Article published on Self-Growth.com
I’ve always wanted to take riding lessons but it wasn’t until quite recently (2 years ago) that I have been able to afford the cost and find a stable within city limits. But riding is so much more than I expected. Learning to be around and properly handle bid animals is a challenge in itself but riding requires a level of self-control, flexibility, co-ordination and strength that I wasn’t expecting. Every week, Marley, the mare I work with, teaches me something new about myself. She challenges my preconceived ideas by reacting (sometimes aggressively) to what I fail to notice. She forces me to be supportive, assertive and to remain present every second I spend with her. Yesterday was no exception.
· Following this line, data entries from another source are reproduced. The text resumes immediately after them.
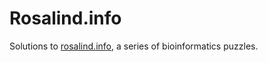 # Rosalind.info

Solutions to [rosalind.info](http://rosalind.info), a series of bioinformatics puzzles.
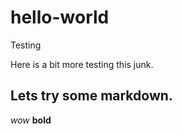 # hello-world
Testing

Here is a bit more testing this junk. 

## Lets try some markdown. 

*wow* **bold**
We were riding in the outside arena for the first this year and the while the weather was clement, a deafening wind rocked us around. The surrounding landscape had become an unpredictable swaying mass of tall grass and trees and Marley was beside herself with pent up energy and anxiety. She reared and fidgeted while I tried to lead her around the arena. Her fear and uneasiness were palpable even contagious and I was starting to dread the upcoming lesson. Lounging her for a few minutes at full speed seemed to calm her down a bit but I still was apprehensive. What if I couldn’t control her? I have learned over the past year to remain composed regardless of her mood but I am no John Wayne and my confidence falls apart when speed is involved.
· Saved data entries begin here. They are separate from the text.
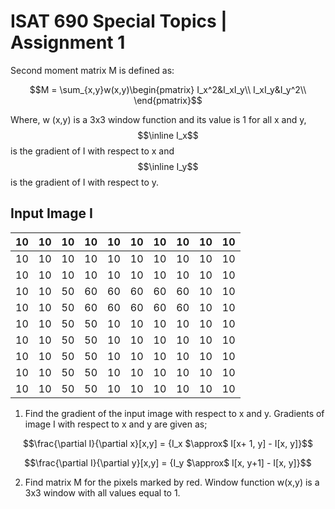 # ISAT 690 Special Topics | Assignment 1

Second moment matrix M is defined as: 

$$M = \sum_{x,y}w(x,y)\begin{pmatrix}
I_x^2&I_xI_y\\
I_xI_y&I_y^2\\
\end{pmatrix}$$

Where, w (x,y) is a 3x3 window function and its value is 1 for all x and y, $$\inline I_x$$ is the gradient of I with
respect to x and $$\inline I_y$$ is the gradient of I with respect to y.

## Input Image I

| 10  | 10  | 10  | 10  | 10  | 10  | 10  | 10  | 10  | 10  |
|-----|-----|-----|-----|-----|-----|-----|-----|-----|-----|
| 10  | 10  | 10  | 10  | 10  | 10  | 10  | 10  | 10  | 10  |
| 10  | 10  | 10  | 10  | 10  | 10  | 10  | 10  | 10  | 10  |
| 10  | 10  | 50  | 60  | 60  | 60  | 60  | 60  | 10  | 10  |
| 10  | 10  | 50  | 60  | 60  | 60  | 60  | 60  | 10  | 10  |
| 10  | 10  | 50  | 50  | 10  | 10  | 10  | 10  | 10  | 10  |
| 10  | 10  | 50  | 50  | 10  | 10  | 10  | 10  | 10  | 10  |
| 10  | 10  | 50  | 50  | 10  | 10  | 10  | 10  | 10  | 10  |
| 10  | 10  | 50  | 50  | 10  | 10  | 10  | 10  | 10  | 10  |
| 10  | 10  | 50  | 50  | 10  | 10  | 10  | 10  | 10  | 10  |

1) Find the gradient of the input image with respect to x and y. Gradients of image I with respect to x
and y are given as;

$$\frac{\partial I}{\partial x}[x,y] = {I_x $\approx$ I[x+ 1, y] - I[x, y]}$$

$$\frac{\partial I}{\partial y}[x,y] = {I_y $\approx$ I[x, y+1] - I[x, y]}$$

2) Find matrix M for the pixels marked by red. Window function w(x,y) is a 3x3 window with all values
equal to 1.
But as the lesson progressed the wind seemed to clear my head, giving me a same sense of freedom I hadn’t felt since I was a kid. I became confident that I could calm her down by focusing her energy on the task at hand. And it worked until the last 10 minutes of the lesson when my physical strength started to fail. I knew I still had to lope her in a circle but I also knew that my legs were getting too weak to collect her if I needed to slow her down (lingo for squeezing her with both legs while lifting my hands slightly to help her pick up her belly, drive from her hind legs, lower her head and therefore slow down). To make matter worse, she was getting annoyed. All of the sudden, she picked up the pace and started loping faster and faster. I only had two choices. I could stop her in her tracks and start again, forcing her to slow down or I could try to get over my fear and let her be.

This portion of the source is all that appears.